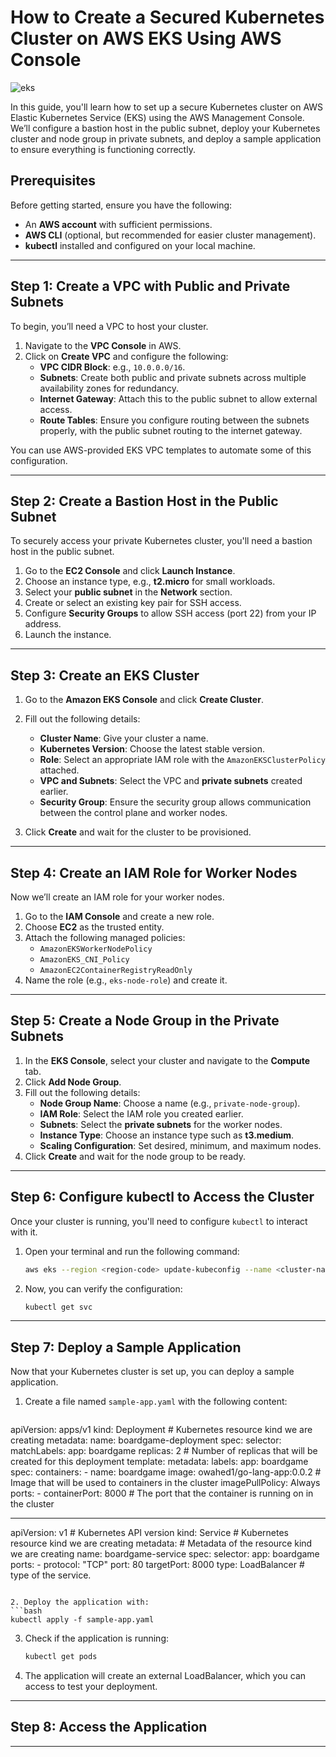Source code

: # How to Create a Secured Kubernetes Cluster on AWS EKS Using AWS Console

![eks](https://github.com/user-attachments/assets/f427e4a8-83eb-4f78-addd-566220053dd7)


In this guide, you'll learn how to set up a secure Kubernetes cluster on AWS Elastic Kubernetes Service (EKS) using the AWS Management Console. We’ll configure a bastion host in the public subnet, deploy your Kubernetes cluster and node group in private subnets, and deploy a sample application to ensure everything is functioning correctly.

## Prerequisites

Before getting started, ensure you have the following:
- An **AWS account** with sufficient permissions.
- **AWS CLI** (optional, but recommended for easier cluster management).
- **kubectl** installed and configured on your local machine.

---

## Step 1: Create a VPC with Public and Private Subnets

To begin, you’ll need a VPC to host your cluster.

1. Navigate to the **VPC Console** in AWS.
2. Click on **Create VPC** and configure the following:
   - **VPC CIDR Block**: e.g., `10.0.0.0/16`.
   - **Subnets**: Create both public and private subnets across multiple availability zones for redundancy.
   - **Internet Gateway**: Attach this to the public subnet to allow external access.
   - **Route Tables**: Ensure you configure routing between the subnets properly, with the public subnet routing to the internet gateway.

You can use AWS-provided EKS VPC templates to automate some of this configuration.

---

## Step 2: Create a Bastion Host in the Public Subnet

To securely access your private Kubernetes cluster, you'll need a bastion host in the public subnet.

1. Go to the **EC2 Console** and click **Launch Instance**.
2. Choose an instance type, e.g., **t2.micro** for small workloads.
3. Select your **public subnet** in the **Network** section.
4. Create or select an existing key pair for SSH access.
5. Configure **Security Groups** to allow SSH access (port 22) from your IP address.
6. Launch the instance.

---

## Step 3: Create an EKS Cluster

1. Go to the **Amazon EKS Console** and click **Create Cluster**.
2. Fill out the following details:
   - **Cluster Name**: Give your cluster a name.
   - **Kubernetes Version**: Choose the latest stable version.
   - **Role**: Select an appropriate IAM role with the `AmazonEKSClusterPolicy` attached.
   - **VPC and Subnets**: Select the VPC and **private subnets** created earlier.
   - **Security Group**: Ensure the security group allows communication between the control plane and worker nodes.

3. Click **Create** and wait for the cluster to be provisioned.

---

## Step 4: Create an IAM Role for Worker Nodes

Now we’ll create an IAM role for your worker nodes.

1. Go to the **IAM Console** and create a new role.
2. Choose **EC2** as the trusted entity.
3. Attach the following managed policies:
   - `AmazonEKSWorkerNodePolicy`
   - `AmazonEKS_CNI_Policy`
   - `AmazonEC2ContainerRegistryReadOnly`
4. Name the role (e.g., `eks-node-role`) and create it.

---

## Step 5: Create a Node Group in the Private Subnets

1. In the **EKS Console**, select your cluster and navigate to the **Compute** tab.
2. Click **Add Node Group**.
3. Fill out the following details:
   - **Node Group Name**: Choose a name (e.g., `private-node-group`).
   - **IAM Role**: Select the IAM role you created earlier.
   - **Subnets**: Select the **private subnets** for the worker nodes.
   - **Instance Type**: Choose an instance type such as **t3.medium**.
   - **Scaling Configuration**: Set desired, minimum, and maximum nodes.
4. Click **Create** and wait for the node group to be ready.

---

## Step 6: Configure kubectl to Access the Cluster

Once your cluster is running, you'll need to configure `kubectl` to interact with it.

1. Open your terminal and run the following command:
   ```bash
   aws eks --region <region-code> update-kubeconfig --name <cluster-name>
   ```
2. Now, you can verify the configuration:
   ```bash
   kubectl get svc
   ```

---

## Step 7: Deploy a Sample Application

Now that your Kubernetes cluster is set up, you can deploy a sample application.

1. Create a file named `sample-app.yaml` with the following content:
   ```yaml
  apiVersion: apps/v1
kind: Deployment # Kubernetes resource kind we are creating
metadata:
  name: boardgame-deployment
spec:
  selector:
    matchLabels:
      app: boardgame
  replicas: 2 # Number of replicas that will be created for this deployment
  template:
    metadata:
      labels:
        app: boardgame
    spec:
      containers:
        - name: boardgame
          image: owahed1/go-lang-app:0.0.2 # Image that will be used to containers in the cluster
          imagePullPolicy: Always
          ports:
            - containerPort: 8000 # The port that the container is running on in the cluster


---

apiVersion: v1 # Kubernetes API version
kind: Service # Kubernetes resource kind we are creating
metadata: # Metadata of the resource kind we are creating
  name: boardgame-service
spec:
  selector:
    app: boardgame
  ports:
    - protocol: "TCP"
      port: 80
      targetPort: 8000 
  type: LoadBalancer # type of the service.
   ```

2. Deploy the application with:
   ```bash
   kubectl apply -f sample-app.yaml
   ```

3. Check if the application is running:
   ```bash
   kubectl get pods
   ```

4. The application will create an external LoadBalancer, which you can access to test your deployment.

---

## Step 8: Access the Application 

---

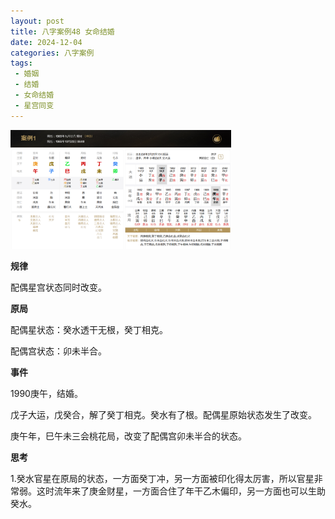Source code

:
 ```yaml
---
layout: post
title: 八字案例48 女命结婚
date: 2024-12-04
categories: 八字案例
tags: 
 - 婚姻
 - 结婚
 - 女命结婚
 - 星宫同变
---
```


<img src="/images/bazi-example/bazi-example-48.PNG" width="70%">

**规律**

配偶星宫状态同时改变。

**原局**

配偶星状态：癸水透干无根，癸丁相克。

配偶宫状态：卯未半合。

**事件**

1990庚午，结婚。

戊子大运，戊癸合，解了癸丁相克。癸水有了根。配偶星原始状态发生了改变。

庚午年，巳午未三会桃花局，改变了配偶宫卯未半合的状态。

**思考**

1.癸水官星在原局的状态，一方面癸丁冲，另一方面被印化得太厉害，所以官星非常弱。这时流年来了庚金财星，一方面合住了年干乙木偏印，另一方面也可以生助癸水。
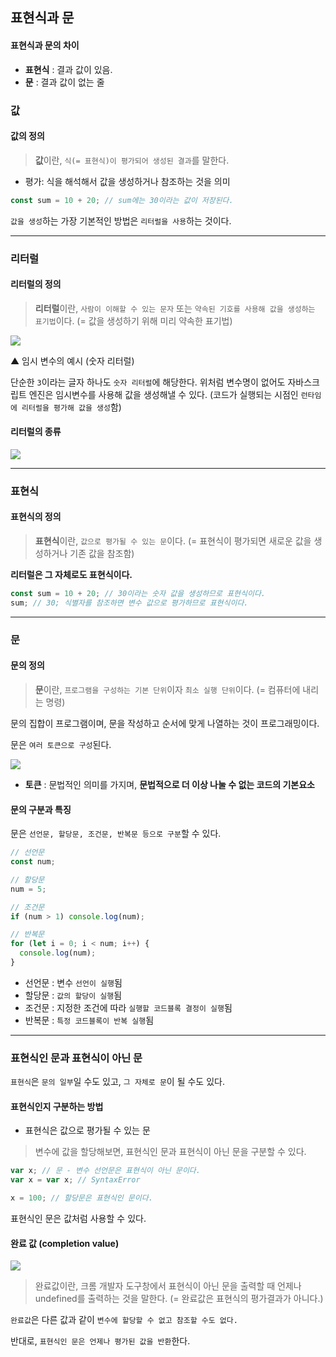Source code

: ## 표현식과 문

#### 표현식과 문의 차이

- **표현식** : 결과 값이 있음.
- **문** : 결과 값이 없는 줄

### 값

#### 값의 정의

> **값**이란, `식(= 표현식)이 평가되어 생성된 결과`를 말한다.

- 평가: 식을 해석해서 값을 생성하거나 참조하는 것을 의미

```js
const sum = 10 + 20; // sum에는 30이라는 값이 저장된다.
```

`값을 생성`하는 가장 기본적인 방법은 `리터럴을 사용`하는 것이다.

---

### 리터럴

#### 리터럴의 정의

> **리터럴**이란, `사람이 이해할 수 있는 문자` 또는 `약속된 기호를 사용해 값을 생성하는 표기법`이다. (= 값을 생성하기 위해 미리 약속한 표기법)

![](https://velog.velcdn.com/images/ninto_2/post/14bf640f-9edd-4c64-ba95-60617448bbc8/image.png)

▲ 임시 변수의 예시 (숫자 리터럴)

단순한 `3`이라는 글자 하나도 `숫자 리터럴`에 해당한다.
위처럼 변수명이 없어도 자바스크립트 엔진은 임시변수를 사용해 값을 생성해낼 수 있다.
(코드가 실행되는 시점인 `런타임에 리터럴을 평가해 값을 생성`함)

#### 리터럴의 종류

![](https://velog.velcdn.com/images/ninto_2/post/953544c5-bd85-4e43-81f1-fce944fce912/image.png)

---

### 표현식

#### 표현식의 정의

> **표현식**이란, `값으로 평가될 수 있는 문`이다. (= 표현식이 평가되면 새로운 값을 생성하거나 기존 값을 참조함)

**리터럴은 그 자체로도 표현식이다.**

```js
const sum = 10 + 20; // 30이라는 숫자 값을 생성하므로 표현식이다.
sum; // 30; 식별자를 참조하면 변수 값으로 평가하므로 표현식이다.
```

---

### 문

#### 문의 정의

> **문**이란, `프로그램을 구성하는 기본 단위`이자 `최소 실행 단위`이다. (= 컴퓨터에 내리는 명령)

문의 집합이 프로그램이며, 문을 작성하고 순서에 맞게 나열하는 것이 프로그래밍이다.

문은 `여러 토큰으로 구성`된다.

![](https://velog.velcdn.com/images/ninto_2/post/50448768-e66d-49fc-84a2-5cbc2ccaca53/image.png)

- **토큰** : 문법적인 의미를 가지며, **문법적으로 더 이상 나눌 수 없는 코드의 기본요소**

#### 문의 구분과 특징

문은 `선언문, 할당문, 조건문, 반복문 등으로 구분`할 수 있다.

```js
// 선언문
const num;

// 할당문
num = 5;

// 조건문
if (num > 1) console.log(num);

// 반복문
for (let i = 0; i < num; i++) {
  console.log(num);
}
```

- 선언문 : 변수 `선언이 실행`됨
- 할당문 : `값의 할당이 실행`됨
- 조건문 : 지정한 조건에 따라 `실행할 코드블록 결정이 실행`됨
- 반복문 : `특정 코드블록이 반복 실행`됨

---

### 표현식인 문과 표현식이 아닌 문

`표현식`은 `문의 일부`일 수도 있고, `그 자체로 문`이 될 수도 있다.

#### 표현식인지 구분하는 방법

- 표현식은 값으로 평가될 수 있는 문

> 변수에 값을 할당해보면, 표현식인 문과 표현식이 아닌 문을 구분할 수 있다.

```js
var x; // 문 - 변수 선언문은 표현식이 아닌 문이다.
var x = var x; // SyntaxError

x = 100; // 할당문은 표현식인 문이다.
```

표현식인 문은 값처럼 사용할 수 있다.

#### 완료 값 (completion value)

![](https://velog.velcdn.com/images/ninto_2/post/32684556-c68e-4859-a65b-4a6746acdd93/image.png)

> 완료값이란, 크롬 개발자 도구창에서 표현식이 아닌 문을 출력할 때 언제나 undefined를 출력하는 것을 말한다. (= 완료값은 표현식의 평가결과가 아니다.)

`완료값`은 다른 값과 같이 `변수에 할당할 수 없고 참조할 수도 없다.`

반대로, `표현식인 문은 언제나 평가된 값을 반환`한다.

++++++

Exercise goal:
Lines in the listing above that contain the word "kubectl" must be copied; leave out the rest.

Exercise output:
- **kubectl** installed and configured on your local machine.
## Step 6: Configure kubectl to Access the Cluster
Once your cluster is running, you'll need to configure `kubectl` to interact with it.
   kubectl get svc
   kubectl apply -f sample-app.yaml
   kubectl get pods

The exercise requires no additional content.